All of the data that follows should be retyped exactly as it appears.

....

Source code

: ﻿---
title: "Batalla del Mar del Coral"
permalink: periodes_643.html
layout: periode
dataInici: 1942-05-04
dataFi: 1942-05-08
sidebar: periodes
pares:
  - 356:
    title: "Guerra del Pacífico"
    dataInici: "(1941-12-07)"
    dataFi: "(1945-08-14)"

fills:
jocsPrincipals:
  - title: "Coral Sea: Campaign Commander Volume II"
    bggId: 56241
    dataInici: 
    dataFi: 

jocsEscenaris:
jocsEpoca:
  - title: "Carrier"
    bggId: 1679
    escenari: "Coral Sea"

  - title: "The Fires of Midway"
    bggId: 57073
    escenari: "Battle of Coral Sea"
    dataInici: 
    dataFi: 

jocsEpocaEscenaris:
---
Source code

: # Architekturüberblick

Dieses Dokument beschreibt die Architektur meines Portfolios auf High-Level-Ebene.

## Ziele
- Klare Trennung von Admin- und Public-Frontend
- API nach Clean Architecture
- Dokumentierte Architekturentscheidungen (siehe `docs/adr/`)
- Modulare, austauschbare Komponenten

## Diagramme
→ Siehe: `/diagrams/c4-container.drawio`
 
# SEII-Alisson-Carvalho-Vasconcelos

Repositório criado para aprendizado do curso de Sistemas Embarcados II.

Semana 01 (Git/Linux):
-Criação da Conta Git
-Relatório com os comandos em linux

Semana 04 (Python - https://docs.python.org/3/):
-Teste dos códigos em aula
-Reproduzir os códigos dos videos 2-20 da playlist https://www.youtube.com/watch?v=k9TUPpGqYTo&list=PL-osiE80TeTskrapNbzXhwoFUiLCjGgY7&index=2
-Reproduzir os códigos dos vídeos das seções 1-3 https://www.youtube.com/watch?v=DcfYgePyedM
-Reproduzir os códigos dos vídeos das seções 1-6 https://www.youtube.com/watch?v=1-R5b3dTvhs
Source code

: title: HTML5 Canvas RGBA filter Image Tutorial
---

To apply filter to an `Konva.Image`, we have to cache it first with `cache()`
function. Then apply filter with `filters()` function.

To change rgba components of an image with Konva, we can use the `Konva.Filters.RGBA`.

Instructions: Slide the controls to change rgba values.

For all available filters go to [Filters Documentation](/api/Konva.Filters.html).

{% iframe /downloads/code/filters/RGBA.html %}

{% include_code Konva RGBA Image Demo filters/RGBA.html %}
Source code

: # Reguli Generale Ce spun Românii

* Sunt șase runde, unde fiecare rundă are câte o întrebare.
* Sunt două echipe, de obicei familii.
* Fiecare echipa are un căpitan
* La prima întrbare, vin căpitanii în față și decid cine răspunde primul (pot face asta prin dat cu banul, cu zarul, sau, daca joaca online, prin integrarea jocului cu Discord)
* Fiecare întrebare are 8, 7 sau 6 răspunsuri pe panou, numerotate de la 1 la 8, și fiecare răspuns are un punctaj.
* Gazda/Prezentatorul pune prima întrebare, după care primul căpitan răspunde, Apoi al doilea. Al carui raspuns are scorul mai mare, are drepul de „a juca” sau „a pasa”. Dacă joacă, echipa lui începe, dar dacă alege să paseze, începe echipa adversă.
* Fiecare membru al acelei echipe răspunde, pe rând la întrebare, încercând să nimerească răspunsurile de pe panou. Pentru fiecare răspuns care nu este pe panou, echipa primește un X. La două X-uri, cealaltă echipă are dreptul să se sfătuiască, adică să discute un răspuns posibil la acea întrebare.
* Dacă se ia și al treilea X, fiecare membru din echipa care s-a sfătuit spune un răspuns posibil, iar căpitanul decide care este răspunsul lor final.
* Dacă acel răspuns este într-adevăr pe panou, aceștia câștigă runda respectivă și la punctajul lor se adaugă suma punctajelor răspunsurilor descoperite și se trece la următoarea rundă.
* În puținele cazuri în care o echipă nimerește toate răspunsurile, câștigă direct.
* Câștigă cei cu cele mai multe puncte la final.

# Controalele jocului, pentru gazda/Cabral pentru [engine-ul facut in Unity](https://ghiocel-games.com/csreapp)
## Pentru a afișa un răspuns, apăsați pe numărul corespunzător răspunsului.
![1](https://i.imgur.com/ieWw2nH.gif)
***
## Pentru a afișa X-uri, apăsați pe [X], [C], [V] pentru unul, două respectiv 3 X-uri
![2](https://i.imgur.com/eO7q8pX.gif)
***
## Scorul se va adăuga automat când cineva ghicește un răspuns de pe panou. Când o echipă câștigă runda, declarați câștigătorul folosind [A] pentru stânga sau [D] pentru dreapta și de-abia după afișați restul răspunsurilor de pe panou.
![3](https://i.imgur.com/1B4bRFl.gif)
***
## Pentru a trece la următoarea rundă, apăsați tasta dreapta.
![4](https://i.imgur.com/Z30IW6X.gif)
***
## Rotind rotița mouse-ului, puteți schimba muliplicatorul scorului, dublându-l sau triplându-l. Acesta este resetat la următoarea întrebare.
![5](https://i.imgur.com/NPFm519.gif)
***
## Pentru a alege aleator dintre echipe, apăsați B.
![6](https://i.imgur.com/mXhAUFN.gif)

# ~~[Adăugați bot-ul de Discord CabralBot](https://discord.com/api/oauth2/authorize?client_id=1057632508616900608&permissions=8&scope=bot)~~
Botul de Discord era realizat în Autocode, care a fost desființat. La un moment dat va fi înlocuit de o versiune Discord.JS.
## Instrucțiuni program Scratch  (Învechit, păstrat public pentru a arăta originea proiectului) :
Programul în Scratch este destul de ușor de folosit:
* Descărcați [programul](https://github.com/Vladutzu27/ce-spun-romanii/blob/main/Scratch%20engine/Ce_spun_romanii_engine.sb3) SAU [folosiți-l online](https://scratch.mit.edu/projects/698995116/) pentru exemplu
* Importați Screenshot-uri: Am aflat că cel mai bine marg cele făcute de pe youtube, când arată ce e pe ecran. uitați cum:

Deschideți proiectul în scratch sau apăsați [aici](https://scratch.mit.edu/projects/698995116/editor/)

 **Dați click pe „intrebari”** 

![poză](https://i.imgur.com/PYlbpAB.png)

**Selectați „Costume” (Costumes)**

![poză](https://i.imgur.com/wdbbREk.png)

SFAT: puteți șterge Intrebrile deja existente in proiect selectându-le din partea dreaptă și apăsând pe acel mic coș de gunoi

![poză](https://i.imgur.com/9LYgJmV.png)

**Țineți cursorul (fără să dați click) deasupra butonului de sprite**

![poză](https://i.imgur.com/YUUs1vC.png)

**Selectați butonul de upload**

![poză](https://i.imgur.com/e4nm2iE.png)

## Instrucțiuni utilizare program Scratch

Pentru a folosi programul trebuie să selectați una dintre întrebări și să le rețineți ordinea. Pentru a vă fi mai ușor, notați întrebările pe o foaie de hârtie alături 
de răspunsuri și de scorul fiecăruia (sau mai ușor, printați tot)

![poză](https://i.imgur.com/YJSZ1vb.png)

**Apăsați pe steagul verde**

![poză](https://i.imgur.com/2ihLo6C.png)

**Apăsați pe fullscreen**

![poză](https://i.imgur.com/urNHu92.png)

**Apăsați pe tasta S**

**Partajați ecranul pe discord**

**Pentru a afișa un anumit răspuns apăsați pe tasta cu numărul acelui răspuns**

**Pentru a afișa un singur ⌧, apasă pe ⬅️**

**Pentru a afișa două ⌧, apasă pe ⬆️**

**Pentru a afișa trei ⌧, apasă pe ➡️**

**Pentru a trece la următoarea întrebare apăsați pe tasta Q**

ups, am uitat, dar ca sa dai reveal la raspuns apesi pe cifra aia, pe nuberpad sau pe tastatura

....

* Output below *
Source code

: ﻿---
title: "Batalla del Mar del Coral"
permalink: periodes_643.html
layout: periode
dataInici: 1942-05-04
dataFi: 1942-05-08
sidebar: periodes
pares:
  - 356:
    title: "Guerra del Pacífico"
    dataInici: "(1941-12-07)"
    dataFi: "(1945-08-14)"

fills:
jocsPrincipals:
  - title: "Coral Sea: Campaign Commander Volume II"
    bggId: 56241
    dataInici: 
    dataFi: 

jocsEscenaris:
jocsEpoca:
  - title: "Carrier"
    bggId: 1679
    escenari: "Coral Sea"

  - title: "The Fires of Midway"
    bggId: 57073
    escenari: "Battle of Coral Sea"
    dataInici: 
    dataFi: 

jocsEpocaEscenaris:
---
Source code

: # Architekturüberblick

Dieses Dokument beschreibt die Architektur meines Portfolios auf High-Level-Ebene.

## Ziele
- Klare Trennung von Admin- und Public-Frontend
- API nach Clean Architecture
- Dokumentierte Architekturentscheidungen (siehe `docs/adr/`)
- Modulare, austauschbare Komponenten

## Diagramme
→ Siehe: `/diagrams/c4-container.drawio`
 
# SEII-Alisson-Carvalho-Vasconcelos

Repositório criado para aprendizado do curso de Sistemas Embarcados II.

Semana 01 (Git/Linux):
-Criação da Conta Git
-Relatório com os comandos em linux

Semana 04 (Python - https://docs.python.org/3/):
-Teste dos códigos em aula
-Reproduzir os códigos dos videos 2-20 da playlist https://www.youtube.com/watch?v=k9TUPpGqYTo&list=PL-osiE80TeTskrapNbzXhwoFUiLCjGgY7&index=2
-Reproduzir os códigos dos vídeos das seções 1-3 https://www.youtube.com/watch?v=DcfYgePyedM
-Reproduzir os códigos dos vídeos das seções 1-6 https://www.youtube.com/watch?v=1-R5b3dTvhs
Source code

: title: HTML5 Canvas RGBA filter Image Tutorial
---

To apply filter to an `Konva.Image`, we have to cache it first with `cache()`
function. Then apply filter with `filters()` function.

To change rgba components of an image with Konva, we can use the `Konva.Filters.RGBA`.

Instructions: Slide the controls to change rgba values.

For all available filters go to [Filters Documentation](/api/Konva.Filters.html).

{% iframe /downloads/code/filters/RGBA.html %}

{% include_code Konva RGBA Image Demo filters/RGBA.html %}
Source code

: # Reguli Generale Ce spun Românii

* Sunt șase runde, unde fiecare rundă are câte o întrebare.
* Sunt două echipe, de obicei familii.
* Fiecare echipa are un căpitan
* La prima întrbare, vin căpitanii în față și decid cine răspunde primul (pot face asta prin dat cu banul, cu zarul, sau, daca joaca online, prin integrarea jocului cu Discord)
* Fiecare întrebare are 8, 7 sau 6 răspunsuri pe panou, numerotate de la 1 la 8, și fiecare răspuns are un punctaj.
* Gazda/Prezentatorul pune prima întrebare, după care primul căpitan răspunde, Apoi al doilea. Al carui raspuns are scorul mai mare, are drepul de „a juca” sau „a pasa”. Dacă joacă, echipa lui începe, dar dacă alege să paseze, începe echipa adversă.
* Fiecare membru al acelei echipe răspunde, pe rând la întrebare, încercând să nimerească răspunsurile de pe panou. Pentru fiecare răspuns care nu este pe panou, echipa primește un X. La două X-uri, cealaltă echipă are dreptul să se sfătuiască, adică să discute un răspuns posibil la acea întrebare.
* Dacă se ia și al treilea X, fiecare membru din echipa care s-a sfătuit spune un răspuns posibil, iar căpitanul decide care este răspunsul lor final.
* Dacă acel răspuns este într-adevăr pe panou, aceștia câștigă runda respectivă și la punctajul lor se adaugă suma punctajelor răspunsurilor descoperite și se trece la următoarea rundă.
* În puținele cazuri în care o echipă nimerește toate răspunsurile, câștigă direct.
* Câștigă cei cu cele mai multe puncte la final.

# Controalele jocului, pentru gazda/Cabral pentru [engine-ul facut in Unity](https://ghiocel-games.com/csreapp)
## Pentru a afișa un răspuns, apăsați pe numărul corespunzător răspunsului.
![1](https://i.imgur.com/ieWw2nH.gif)
***
## Pentru a afișa X-uri, apăsați pe [X], [C], [V] pentru unul, două respectiv 3 X-uri
![2](https://i.imgur.com/eO7q8pX.gif)
***
## Scorul se va adăuga automat când cineva ghicește un răspuns de pe panou. Când o echipă câștigă runda, declarați câștigătorul folosind [A] pentru stânga sau [D] pentru dreapta și de-abia după afișați restul răspunsurilor de pe panou.
![3](https://i.imgur.com/1B4bRFl.gif)
***
## Pentru a trece la următoarea rundă, apăsați tasta dreapta.
![4](https://i.imgur.com/Z30IW6X.gif)
***
## Rotind rotița mouse-ului, puteți schimba muliplicatorul scorului, dublându-l sau triplându-l. Acesta este resetat la următoarea întrebare.
![5](https://i.imgur.com/NPFm519.gif)
***
## Pentru a alege aleator dintre echipe, apăsați B.
![6](https://i.imgur.com/mXhAUFN.gif)

# ~~[Adăugați bot-ul de Discord CabralBot](https://discord.com/api/oauth2/authorize?client_id=1057632508616900608&permissions=8&scope=bot)~~
Botul de Discord era realizat în Autocode, care a fost desființat. La un moment dat va fi înlocuit de o versiune Discord.JS.
## Instrucțiuni program Scratch  (Învechit, păstrat public pentru a arăta originea proiectului) :
Programul în Scratch este destul de ușor de folosit:
* Descărcați [programul](https://github.com/Vladutzu27/ce-spun-romanii/blob/main/Scratch%20engine/Ce_spun_romanii_engine.sb3) SAU [folosiți-l online](https://scratch.mit.edu/projects/698995116/) pentru exemplu
* Importați Screenshot-uri: Am aflat că cel mai bine marg cele făcute de pe youtube, când arată ce e pe ecran. uitați cum:

Deschideți proiectul în scratch sau apăsați [aici](https://scratch.mit.edu/projects/698995116/editor/)

 **Dați click pe „intrebari”** 

![poză](https://i.imgur.com/PYlbpAB.png)

**Selectați „Costume” (Costumes)**

![poză](https://i.imgur.com/wdbbREk.png)

SFAT: puteți șterge Intrebrile deja existente in proiect selectându-le din partea dreaptă și apăsând pe acel mic coș de gunoi

![poză](https://i.imgur.com/9LYgJmV.png)

**Țineți cursorul (fără să dați click) deasupra butonului de sprite**

![poză](https://i.imgur.com/YUUs1vC.png)

**Selectați butonul de upload**

![poză](https://i.imgur.com/e4nm2iE.png)

## Instrucțiuni utilizare program Scratch

Pentru a folosi programul trebuie să selectați una dintre întrebări și să le rețineți ordinea. Pentru a vă fi mai ușor, notați întrebările pe o foaie de hârtie alături 
de răspunsuri și de scorul fiecăruia (sau mai ușor, printați tot)

![poză](https://i.imgur.com/YJSZ1vb.png)

**Apăsați pe steagul verde**

![poză](https://i.imgur.com/2ihLo6C.png)

**Apăsați pe fullscreen**

![poză](https://i.imgur.com/urNHu92.png)

**Apăsați pe tasta S**

**Partajați ecranul pe discord**

**Pentru a afișa un anumit răspuns apăsați pe tasta cu numărul acelui răspuns**

**Pentru a afișa un singur ⌧, apasă pe ⬅️**

**Pentru a afișa două ⌧, apasă pe ⬆️**

**Pentru a afișa trei ⌧, apasă pe ➡️**

**Pentru a trece la următoarea întrebare apăsați pe tasta Q**

ups, am uitat, dar ca sa dai reveal la raspuns apesi pe cifra aia, pe nuberpad sau pe tastatura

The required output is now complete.